RichardBruskiewich commented 1 year ago

Hi @edeutsch,

This error message generally means that the Biolink Model Toolkit ("BMT") cannot resolve a given namespace against the Biolink Class context it is given (or assuming).

That is, the namespace is not listed in the id_prefixes list of the specific context (for example, if the context is a Biolink category class, then the namespace must be in the id_prefixes of that given category class definition). Note that id_prefixes are not inherited by children. I'm not sure if that is the way things ought to be, but to my knowledge, that is currently the case. We'd need to review this with @cmungall and @sierra-moxon to see if this model design needs revisiting.

That said, I'll need to double check (in a few minutes... please bear with me) how the validation (above) is specifically undertaken for Knowledge Graph attribute_type_id fields, which are not necessary Biolink category class terms.

In that light, I do note that the attribute class is the one that has the id_prefixes list where EDAM-DATA is specifically listed.

Not sure how this aligns with namespace discovery for attribute_type_id fields.

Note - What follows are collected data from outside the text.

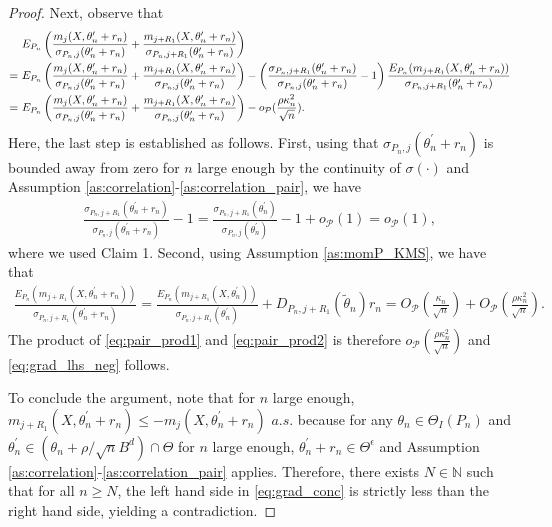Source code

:\documentclass[letterpaper,11pt]{article}
\theoremstyle{myplain}
\theoremstyle{mydefinition}
\theoremstyle{myremark}
\newcommand{\N}{\mathbb{N}}
\newcommand{\cP}{\mathcal{P}}
\newcommand{\thetnprime}{(\theta_n +\rho /\sqrt{n} B^d)\cap \Theta}
\numberwithin{equation}{section}
\numberwithin{figure}{section}
\begin{document}
\begin{appendices}
\begin{proof}
Next, observe that
\begin{align}
&~E_{P_n}\left( \frac{m_j(X,\theta^\prime_n+r_n)}{\sigma_{P_n,j}(\theta^\prime_n+r_n)} + \frac{m_{j+R_1}(X,\theta^\prime_n+r_n)}{\sigma_{P_n,j+R_1}(\theta^\prime_n+r_n)}\right) \notag\\
= &~E_{P_n}\left( \frac{m_j(X,\theta^\prime_n+r_n)}{\sigma_{P_n,j}(\theta^\prime_n+r_n)} + \frac{m_{j+R_1}(X,\theta^\prime_n+r_n)}{\sigma_{P_n,j}(\theta^\prime_n+r_n)}\right) - \left(\frac{\sigma_{P_n,j+R_1}(\theta^\prime_n+r_n)}{\sigma_{P_n,j}(\theta^\prime_n+r_n)}-1 \right) \frac{E_{P_n}(m_{j+R_1}(X,\theta^\prime_n+r_n))}{\sigma_{P_n,j+R_1}(\theta^\prime_n+r_n)}\notag\\
= &~E_{P_n}\left( \frac{m_j(X,\theta^\prime_n+r_n)}{\sigma_{P_n,j}(\theta^\prime_n+r_n)} + \frac{m_{j+R_1}(X,\theta^\prime_n+r_n)}{\sigma_{P_n,j}(\theta^\prime_n+r_n)}\right) - o_\cP(\frac{\rho \kappa_n^2}{\sqrt n}).\label{eq:grad_lhs_neg}
\end{align}
Here, the last step is established as follows.
First, using that $\sigma_{P_n,j}(\theta^\prime_n+r_n)$ is bounded away from zero for $n$ large enough by the continuity of $\sigma(\cdot)$ and Assumption \ref{as:correlation}-\ref{as:correlation_pair}, we have
\begin{align}
\frac{\sigma_{P_n,j+R_1}(\theta^\prime_n+r_n)}{\sigma_{P_n,j}(\theta^\prime_n+r_n)}-1=\frac{\sigma_{P_n,j+R_1}(\theta^\prime_n)}{\sigma_{P_n,j}(\theta^\prime_n)}-1 +o_\cP(1)=o_\cP(1),\label{eq:pair_prod1}
\end{align}
where we used Claim 1.
Second, using Assumption \ref{as:momP_KMS}, we have that
\begin{align}
\frac{E_{P_n}(m_{j+R_1}(X,\theta^\prime_n+r_n))}{\sigma_{P_n,j+R_1}(\theta^\prime_n+r_n)} = \frac{E_{P_n}(m_{j+R_1}(X,\theta^\prime_n))}{\sigma_{P_n,j+R_1}(\theta^\prime_n)}+D_{P_n,j+R_1}(\tilde{\theta}_n) r_n = O_\cP(\frac{\kappa_n}{\sqrt n})+O_\cP(\frac{\rho \kappa_n^2}{\sqrt n}).\label{eq:pair_prod2}
\end{align}
The product of \eqref{eq:pair_prod1} and \eqref{eq:pair_prod2} is therefore $o_\cP(\frac{\rho \kappa_n^2}{\sqrt n})$ and \eqref{eq:grad_lhs_neg} follows.

To conclude the argument, note that for $n$ large enough, $m_{j+R_1}(X,\theta^\prime_n+r_n) \le - m_j(X,\theta^\prime_n+r_n)$ $a.s.$ because for any $\theta_n \in \Theta_I(P_n)$ and $\theta^\prime_n \in \thetnprime$ for $n$ large enough, $\theta^\prime_n+r_n \in \Theta^\epsilon$ and Assumption \ref{as:correlation}-\ref{as:correlation_pair} applies. Therefore, there exists $N \in \N$ such that for all $n \ge N$, the left hand side in \eqref{eq:grad_conc} is strictly less than the right hand side, yielding a contradiction.
\end{proof}


\end{appendices}
\end{document}
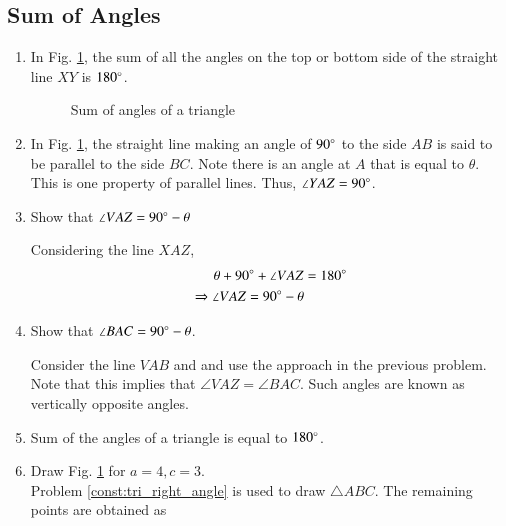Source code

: \subsection{Sum of Angles}
\renewcommand{\theequation}{\theenumi}
\begin{enumerate}[label=\arabic*.,ref=\thesubsection.\theenumi]
\item 	In Fig. \ref{fig:tri_sum_angle}, the sum of all the angles on the top or bottom side of the straight line $XY$ is $180\degree$.


\begin{figure}[!ht]
	\begin{center}
		\resizebox{\columnwidth}{!}{}
	\end{center}
	\caption{Sum of angles of a triangle}
	\label{fig:tri_sum_angle}	
\end{figure}



\item
In Fig. \ref{fig:tri_sum_angle}, the straight line making an angle of $90\degree$ to the side $AB$ is said to be parallel to the side $BC$. Note there is an angle at $A$ that is equal to $\theta$.  This is one property of parallel lines.  Thus, $\angle YAZ = 90\degree$.


\item
	Show that $\angle VAZ = 90\degree - \theta$
		
	\solution Considering the line $XAZ$,
	\begin{align}
	\theta + 90\degree + \angle VAZ &= 180\degree \\
	\Rightarrow  \angle VAZ =  90\degree - \theta
	\end{align}

\item
	\label{prob:tri_compl_angle}
	Show that $\angle BAC = 90\degree - \theta$.
	
	\solution Consider the line $VAB$ and and use the approach in the previous problem.  Note that this implies that $\angle VAZ = \angle BAC$.  Such angles are known as vertically opposite angles. 
	 
\item
Sum of the angles of a triangle is equal to $180\degree$.
%
\item Draw Fig. \ref{fig:tri_sum_angle} for $a = 4, c =3$.
%
\\
\solution Problem \ref{const:tri_right_angle} is used to draw $\triangle ABC$.  The remaining points are obtained as


\end{enumerate}
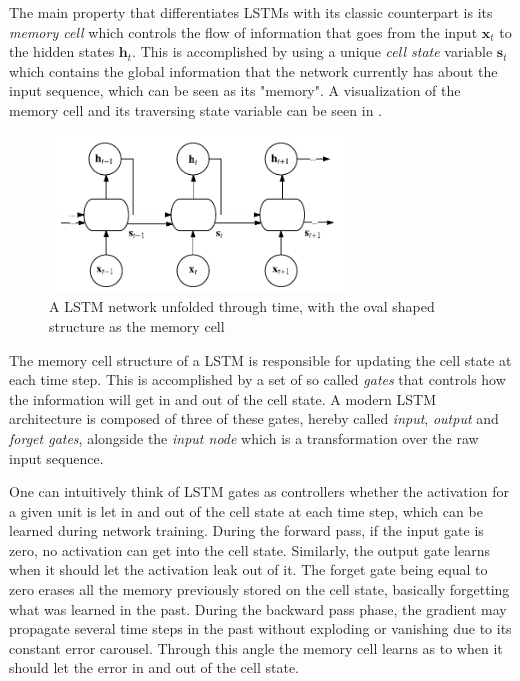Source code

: \documentclass{kththesis}
\begin{document}
The main property that differentiates LSTMs with its classic counterpart is its \emph{memory cell} which controls the flow of information that goes from the input $\mathbf{x}_t$ to the hidden states $\mathbf{h}_t$. This is accomplished by using a unique \emph{cell state} variable $\mathbf{s}_t$ which contains the global information that the network currently has about the input sequence, which can be seen as its "memory". A visualization of the memory cell and its traversing state variable can be seen in .

\begin{figure}[h]
    \centering
    \includegraphics[width=0.7\textwidth,keepaspectratio]{figures/lstm.pdf}
    \caption{A LSTM network unfolded through time, with the oval shaped structure as the memory cell}
    \label{fig:lstm}
\end{figure}

The memory cell structure of a LSTM is responsible for updating the cell state at each time step. This is accomplished by a set of so called \emph{gates} that controls how the information will get in and out of the cell state. A modern LSTM architecture is composed of three of these gates, hereby called \emph{input}, \emph{output} and \emph{forget gates}, alongside the \emph{input node} which is a transformation over the raw input sequence. 

One can intuitively think of LSTM gates as controllers whether the activation for a given unit is let in and out of the cell state at each time step, which can be learned during network training. During the forward pass, if the input gate is zero, no activation can get into the cell state. Similarly, the output gate learns when it should let the activation leak out of it. The forget gate being equal to zero erases all the memory previously stored on the cell state, basically forgetting what was learned in the past. During the backward pass phase, the gradient may propagate several time steps in the past without exploding or vanishing due to its constant error carousel. Through this angle the memory cell learns as to when it should let the error in and out of the cell state.
\end{document}
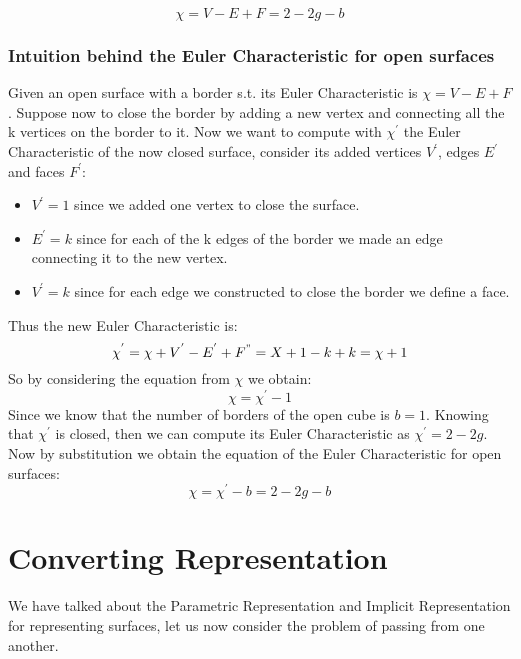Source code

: \begin{equation*}
    \chi = V - E + F = 2 - 2g - b
\end{equation*}

\subsubsection{Intuition behind the Euler Characteristic for open surfaces}
Given an open surface with a border s.t. its Euler Characteristic is $\chi = V - E + F$. Suppose now to close the border by adding a new vertex and connecting all the k vertices on the border to it. Now we want to compute  with $\chi^{'}$ the Euler Characteristic of the now closed surface, consider its added vertices $V^{'}$, edges $E^{'}$ and faces $F^{'}$:
\begin{itemize}
    \item $V^{'} = 1$ since we added one vertex to close the surface.
    \item $E^{'} = k$ since for each of the k edges of the border we made an edge connecting it to the new vertex.
    \item $V^{'} = k$ since for each edge we constructed to close the border we define a face.
\end{itemize}

Thus the new Euler Characteristic is:
\begin{equation*}
    \chi^{'} = \chi + V^{'} - E^{'} + F^{"} = X + 1 - k + k = \chi + 1
\end{equation*}
So by considering the equation from $\chi$ we obtain:
\begin{equation*}
    \chi = \chi^{'} - 1
\end{equation*}
Since we know that the number of borders of the open cube is $b = 1$. Knowing that $\chi^{'}$ is closed, then we can compute its Euler Characteristic as $\chi^{'} = 2 - 2g$. Now by substitution we obtain the equation of the Euler Characteristic for open surfaces:
\begin{equation*}
    \chi = \chi^{'} - b = 2 - 2g - b
\end{equation*}

\section{Converting Representation}
We have talked about the Parametric Representation and Implicit Representation for representing surfaces, let us now consider the problem of passing from one another.

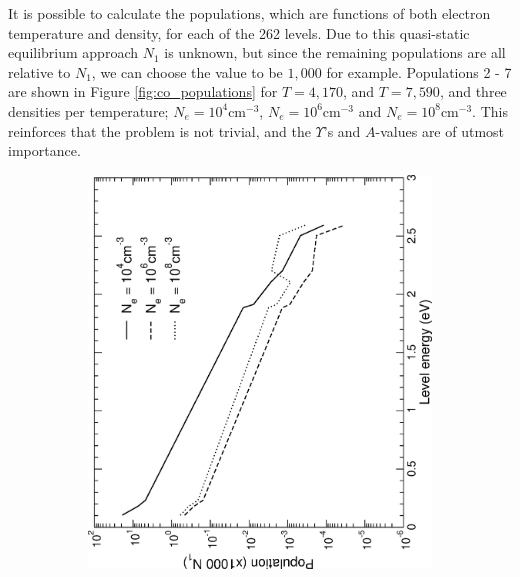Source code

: It is possible to calculate the populations, which are functions of both electron temperature and density, for each of the 262 levels. Due to this quasi-static equilibrium approach $N_1$ is unknown, but since the remaining populations are all relative to $N_1$, we can choose the value to be $1,000$ for example. Populations 2 - 7 are shown in Figure \ref{fig:co_populations} for $T=4,170$, and $T=7,590$, and three densities per temperature; $N_e = 10^4$cm$^{-3}$, $N_e = 10^6$cm$^{-3}$ and $N_e = 10^8$cm$^{-3}$. This reinforces that the problem is not trivial, and the $\Upsilon$'s and $A$-values are of utmost importance.

%
\begin{figure}
\centering
\begin{subfigure}{0.45\textwidth}
\includegraphics[scale=0.48, angle=-90]{Figures/Cobalt/modelling/populations/population1.eps}    \end{subfigure}
    ~ %
    \begin{subfigure}{0.45\textwidth}

\end{subfigure}
\end{figure}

It is conceivable that we need to fix or add functionality in the BMT to cover this use case.

RichardBruskiewich commented 1 year ago

So, the validation code is triggered here:

                        elif not self.bmt.get_element_by_prefix(prefix):
                            self.report(
                                code="warning.knowledge_graph.edge.attribute.type_id.unknown_prefix",
                                identifier=attribute_type_id,
                                edge_id=edge_id
                            )

where

    def get_element_by_prefix(
            self,
            identifier: str
    ) -> List[str]:
        """
        Get a Biolink Model element by prefix.

        Parameters
        ----------
        identifier: str
            The identifier as a CURIE

        Returns
        -------
        Optional[str]
                The Biolink element corresponding to the given URI/CURIE as available via
                the id_prefixes mapped to that element.

        """
        categories = []
        if ":" in identifier:
            id_components = identifier.split(":")
            prefix = id_components[0]
            elements = self.get_all_elements()
            for category in elements:
                element = self.get_element(category)
                if hasattr(element, 'id_prefixes') and prefix in element.id_prefixes:
                    categories.append(element.name)
        if len(categories) == 0:
            logger.warning("no biolink class found for the given curie: %s, try get_element_by_mapping?", identifier)

        return categories

where the following model in the master branch has EDAM-DATA:

  attribute:
    is_a: named thing
    mixins:
      - ontology class
    description: >-
      A property or characteristic of an entity.
      For example, an apple may have properties such as color, shape, age, crispiness.
      An environmental sample may have attributes such as depth, lat, long, material.
    slots:
      - name                   # 'attribute_name'
      - has attribute type     # 'attribute_type'
      # 'value', 'value_type', 'value_type_name'
      # extracted from either of the next two slots
      - has quantitative value
      - has qualitative value
      - iri                    # 'url'
    slot_usage:
      name:
        description: >-
          The human-readable 'attribute name' can be set to a string which reflects its context of
          interpretation, e.g. SEPIO evidence/provenance/confidence annotation or it can default
          to the name associated with the 'has attribute type' slot ontology term.
    id_prefixes:
      - EDAM-DATA
      - EDAM-FORMAT
      - EDAM-OPERATION
      - EDAM-TOPIC
    exact_mappings:
      - SIO:000614
    in_subset:
      - samples
RichardBruskiewich commented 1 year ago

BTW, @edeutsch, I found the EDAM term online at EDAM.obo and it seems obsolete?

[Term]
id: EDAM_data:2526
name: Article data
comment: This is a broad data type and is used a placeholder for other, more specific types.  It is primarily intended to help navigation of EDAM and would not typically be used for annotation. It includes concepts that are best described as scientific text or closely concerned with or derived from text.
subset: bioinformatics
subset: data
subset: edam
created_in: "beta12orEarlier"
def: "Data concerning the scientific literature." [http://edamontology.org]
namespace: data
obsolete_since: "beta13"
!is_a: ObsoleteClass ! Obsolete concept (EDAM)
is_obsolete: true
consider: EDAM_data:0971 ! Article
RichardBruskiewich commented 1 year ago

I put in a unit test with your EDAM-DATA value and replicated the error. I'll iterate on this now.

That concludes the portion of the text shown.